Kana Kanmani is a 2009 family horror film by Akku Akbar starring Jayaram and Padmapriya. The film is a remake of the director's previous Hindi film Gauri: The Unborn.

Plot
Roy is a successful architect married to Maya with a daughter named Anakha(pet name Anu). Roy decides to take his family on a vacation to Singapore, but Anu insists that they first go to Roy's old home. They agree to go there first, stay for 4 days, and then go to Singapore.

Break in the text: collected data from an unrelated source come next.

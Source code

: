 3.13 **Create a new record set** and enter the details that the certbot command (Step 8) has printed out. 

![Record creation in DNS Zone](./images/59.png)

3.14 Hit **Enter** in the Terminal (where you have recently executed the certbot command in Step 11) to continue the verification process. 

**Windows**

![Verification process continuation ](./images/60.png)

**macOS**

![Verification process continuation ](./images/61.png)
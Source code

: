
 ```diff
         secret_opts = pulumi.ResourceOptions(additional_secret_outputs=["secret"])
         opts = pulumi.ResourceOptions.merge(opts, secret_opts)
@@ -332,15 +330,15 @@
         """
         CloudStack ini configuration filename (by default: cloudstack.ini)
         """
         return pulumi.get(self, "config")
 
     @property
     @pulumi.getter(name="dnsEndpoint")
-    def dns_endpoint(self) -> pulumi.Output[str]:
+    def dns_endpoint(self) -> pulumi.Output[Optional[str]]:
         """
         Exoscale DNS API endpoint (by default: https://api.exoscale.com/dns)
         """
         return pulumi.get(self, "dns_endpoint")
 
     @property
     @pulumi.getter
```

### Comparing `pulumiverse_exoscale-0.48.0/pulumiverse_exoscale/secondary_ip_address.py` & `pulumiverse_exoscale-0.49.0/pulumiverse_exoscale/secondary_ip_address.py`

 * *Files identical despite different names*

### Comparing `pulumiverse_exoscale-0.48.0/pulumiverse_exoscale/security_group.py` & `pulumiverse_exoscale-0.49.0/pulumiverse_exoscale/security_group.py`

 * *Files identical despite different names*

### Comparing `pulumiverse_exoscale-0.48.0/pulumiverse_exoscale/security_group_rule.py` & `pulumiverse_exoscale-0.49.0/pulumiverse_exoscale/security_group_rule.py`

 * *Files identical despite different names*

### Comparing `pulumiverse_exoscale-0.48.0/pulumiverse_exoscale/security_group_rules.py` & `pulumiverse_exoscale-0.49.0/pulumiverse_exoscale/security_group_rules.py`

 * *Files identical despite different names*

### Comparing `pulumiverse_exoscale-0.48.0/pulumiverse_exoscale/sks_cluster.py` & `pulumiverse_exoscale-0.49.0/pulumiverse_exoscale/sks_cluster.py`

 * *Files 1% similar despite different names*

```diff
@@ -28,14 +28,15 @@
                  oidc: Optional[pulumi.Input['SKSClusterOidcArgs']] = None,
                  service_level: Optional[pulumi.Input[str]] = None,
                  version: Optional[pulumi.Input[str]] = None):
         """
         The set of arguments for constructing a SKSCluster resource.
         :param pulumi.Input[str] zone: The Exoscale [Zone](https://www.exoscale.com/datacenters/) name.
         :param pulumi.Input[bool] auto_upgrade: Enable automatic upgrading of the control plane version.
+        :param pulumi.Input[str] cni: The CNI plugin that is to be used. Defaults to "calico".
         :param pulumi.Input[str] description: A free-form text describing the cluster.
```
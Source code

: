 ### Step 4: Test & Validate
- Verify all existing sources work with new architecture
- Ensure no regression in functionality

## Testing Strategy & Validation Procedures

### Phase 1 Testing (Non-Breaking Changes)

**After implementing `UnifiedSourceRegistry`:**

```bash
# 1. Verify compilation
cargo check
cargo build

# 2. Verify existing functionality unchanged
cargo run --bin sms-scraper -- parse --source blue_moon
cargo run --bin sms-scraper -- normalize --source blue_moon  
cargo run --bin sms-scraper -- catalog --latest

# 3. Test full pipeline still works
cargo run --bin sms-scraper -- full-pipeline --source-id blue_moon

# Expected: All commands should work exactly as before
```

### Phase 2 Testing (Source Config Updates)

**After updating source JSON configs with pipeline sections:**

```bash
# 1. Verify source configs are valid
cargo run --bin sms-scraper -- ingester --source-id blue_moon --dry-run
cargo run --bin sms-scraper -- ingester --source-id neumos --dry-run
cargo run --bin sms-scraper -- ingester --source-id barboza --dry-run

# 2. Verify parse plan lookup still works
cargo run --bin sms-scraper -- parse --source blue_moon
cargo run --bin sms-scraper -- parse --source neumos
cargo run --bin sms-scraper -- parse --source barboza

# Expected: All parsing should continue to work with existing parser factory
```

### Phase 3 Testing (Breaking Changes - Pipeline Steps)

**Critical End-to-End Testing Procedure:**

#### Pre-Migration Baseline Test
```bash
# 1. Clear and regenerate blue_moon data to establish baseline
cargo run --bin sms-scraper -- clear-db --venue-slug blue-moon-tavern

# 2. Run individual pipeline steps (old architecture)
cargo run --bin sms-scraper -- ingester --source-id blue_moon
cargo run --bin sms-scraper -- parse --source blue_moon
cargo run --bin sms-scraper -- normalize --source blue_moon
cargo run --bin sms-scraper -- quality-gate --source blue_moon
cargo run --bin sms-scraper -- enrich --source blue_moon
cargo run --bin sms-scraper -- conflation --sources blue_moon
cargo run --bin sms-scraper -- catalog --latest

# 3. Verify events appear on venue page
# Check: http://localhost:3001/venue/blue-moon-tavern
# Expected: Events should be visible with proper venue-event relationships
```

But upon arriving at the old house, Anu starts behaving strangely and soon Roy and Maya understand that she is possessed by the ghost of their unborn child Shivani, who was aborted. It was at this house both that Maya conceived Shivani and that they decided to abort the pregnancy. Shivani tells them that she is envious of the love that Roy and Maya are giving Anu, and that she will kill Anu as revenge. Roy and Maya try to escape in vain. Roy calls his friend Rajeevan to his house. They all anxiously pray and wait until the time when Shivani said she would kill Anu. By that time, Shivani has changed her mind, after seeing the parents' love for Anu, and spares her life.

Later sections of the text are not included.